Besucher fragen immer wieder, welche Auswirkungen der Klimawandel auf den Schweizerischen Nationalpark habe. Der zeigt sich nämlich nicht nur durch wärmere Temperaturen oder weniger Schnee, sondern auch an Fauna und Flora.

Auf ausgewählten Gipfeln des Schweizerischen Nationalparks wurden bereits vor 100 Jahren die Anzahl Pflanzenarten erfasst. Eine erneute Inventur zeigt dass die Artenzahl in der Zwischenzeit um durchschnittlich 44 Prozent zugenommen hat. Das Gipfelmonitoring seit 2002 des Projekts GLORIA zeigt, dass dieser Trend vor allem darauf beruht, dass mit der Klimaerwärmung mehr Pflanzenarten in grössere Höhen vordringen können (Wipf in: Cratschla 2/2013 und Cratschla 1/2016) Fiederzwenken-Kolonien werden im SNP seit 1936 unter anderem auf der Alp Stabelchod auf 1950 m dokumentiert.
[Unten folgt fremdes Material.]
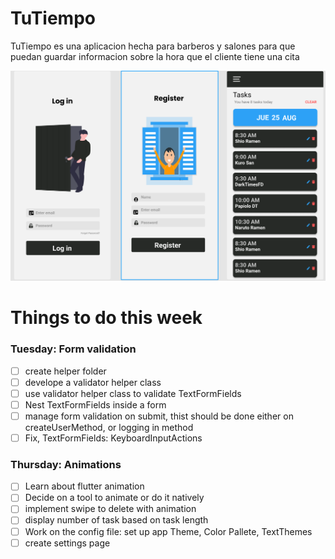 # TuTiempo

TuTiempo es una aplicacion hecha para barberos y salones para que puedan guardar informacion sobre la hora que el cliente tiene una cita

![App picture](assets/TuTiempo.png)

# Things to do this week

### Tuesday: Form validation

- [ ] create helper folder
- [ ] develope a validator helper class
- [ ] use validator helper class to validate TextFormFields
- [ ] Nest TextFormFields inside a form
- [ ] manage form validation on submit, thist should be done either on createUserMethod, or logging in method
- [ ] Fix, TextFormFields: KeyboardInputActions

### Thursday: Animations

- [ ] Learn about flutter animation
- [ ] Decide on a tool to animate or do it natively
- [ ] implement swipe to delete with animation
- [ ] display number of task based on task length
- [ ] Work on the config file: set up app Theme, Color Pallete, TextThemes
- [ ] create settings page
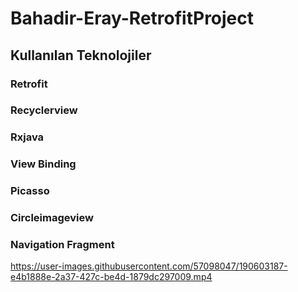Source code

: # Bahadir-Eray-RetrofitProject

## Kullanılan Teknolojiler
### Retrofit
### Recyclerview
### Rxjava
### View Binding
### Picasso
### Circleimageview
### Navigation Fragment
https://user-images.githubusercontent.com/57098047/190603187-e4b1888e-2a37-427c-be4d-1879dc297009.mp4


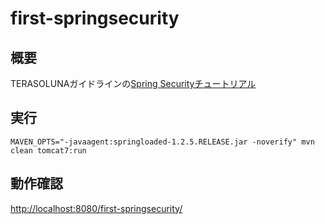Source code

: first-springsecurity
====================

概要
----

TERASOLUNAガイドラインの[Spring Securityチュートリアル](http://terasolunaorg.github.io/guideline/5.0.1.RELEASE/ja/Security/Tutorial.html)

実行
----

    MAVEN_OPTS="-javaagent:springloaded-1.2.5.RELEASE.jar -noverify" mvn clean tomcat7:run

動作確認
--------

[http://localhost:8080/first-springsecurity/](http://localhost:8080/first-springsecurity/)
Mittlerweile liegen die höchsten Fundorte in der Nationalparkregion bereits auf über 2300 m. Die Pflanze konkurrenziert unter anderem Futterpflanzen der Rothirsche. (Krüsi in: Atlas des Schweizerischen Nationaparks 2013, S. 94)
Bild: M. Bolliger

Die nachstehende Liste umfasst zahlreiche Indizien, die zusammen mit der Forschungskommission aus verschiedenen Forschungsprojekten in unterschiedlichsten Disziplinen zusammengetragen wurden. Sie hat keinen Anspruch auf Vollständigkeit, zeigt aber, dass die Auswirkungen breit gestreut und unübersehbar sind.

Seit 1994 werden im SNP beispielsweise systematisch phänologische Daten erfasst (Blattentfaltung, Blüte, Fruchtreife, Blattfall). Daraus können Veränderungen der Vegeationsperiode abgeleitet werden.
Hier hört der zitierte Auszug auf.